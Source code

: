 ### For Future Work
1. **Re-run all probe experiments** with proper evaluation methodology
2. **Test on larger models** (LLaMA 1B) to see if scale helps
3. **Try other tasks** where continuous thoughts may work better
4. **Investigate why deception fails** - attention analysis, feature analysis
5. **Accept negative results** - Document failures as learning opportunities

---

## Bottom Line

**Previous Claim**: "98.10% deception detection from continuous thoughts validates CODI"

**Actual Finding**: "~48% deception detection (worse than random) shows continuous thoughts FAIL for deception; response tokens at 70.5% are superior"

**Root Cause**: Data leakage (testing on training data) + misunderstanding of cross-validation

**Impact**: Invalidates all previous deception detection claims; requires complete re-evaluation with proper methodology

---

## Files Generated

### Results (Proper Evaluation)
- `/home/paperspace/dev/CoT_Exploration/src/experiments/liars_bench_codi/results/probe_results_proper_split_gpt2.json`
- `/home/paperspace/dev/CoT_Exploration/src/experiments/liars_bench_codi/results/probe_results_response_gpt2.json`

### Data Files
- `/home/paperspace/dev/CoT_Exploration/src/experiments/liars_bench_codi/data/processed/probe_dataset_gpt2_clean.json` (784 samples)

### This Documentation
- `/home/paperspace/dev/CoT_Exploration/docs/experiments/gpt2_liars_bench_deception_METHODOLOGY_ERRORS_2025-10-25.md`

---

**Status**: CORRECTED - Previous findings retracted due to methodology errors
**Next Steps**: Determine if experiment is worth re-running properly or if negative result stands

Task to complete: Reproduce the entries exactly, but only from their first line to the line holding "misunderstanding of cross-validation", with that last line kept.

Task answer:
Source code

: ### For Future Work
1. **Re-run all probe experiments** with proper evaluation methodology
2. **Test on larger models** (LLaMA 1B) to see if scale helps
3. **Try other tasks** where continuous thoughts may work better
4. **Investigate why deception fails** - attention analysis, feature analysis
5. **Accept negative results** - Document failures as learning opportunities

---

## Bottom Line

**Previous Claim**: "98.10% deception detection from continuous thoughts validates CODI"

**Actual Finding**: "~48% deception detection (worse than random) shows continuous thoughts FAIL for deception; response tokens at 70.5% are superior"

**Root Cause**: Data leakage (testing on training data) + misunderstanding of cross-validation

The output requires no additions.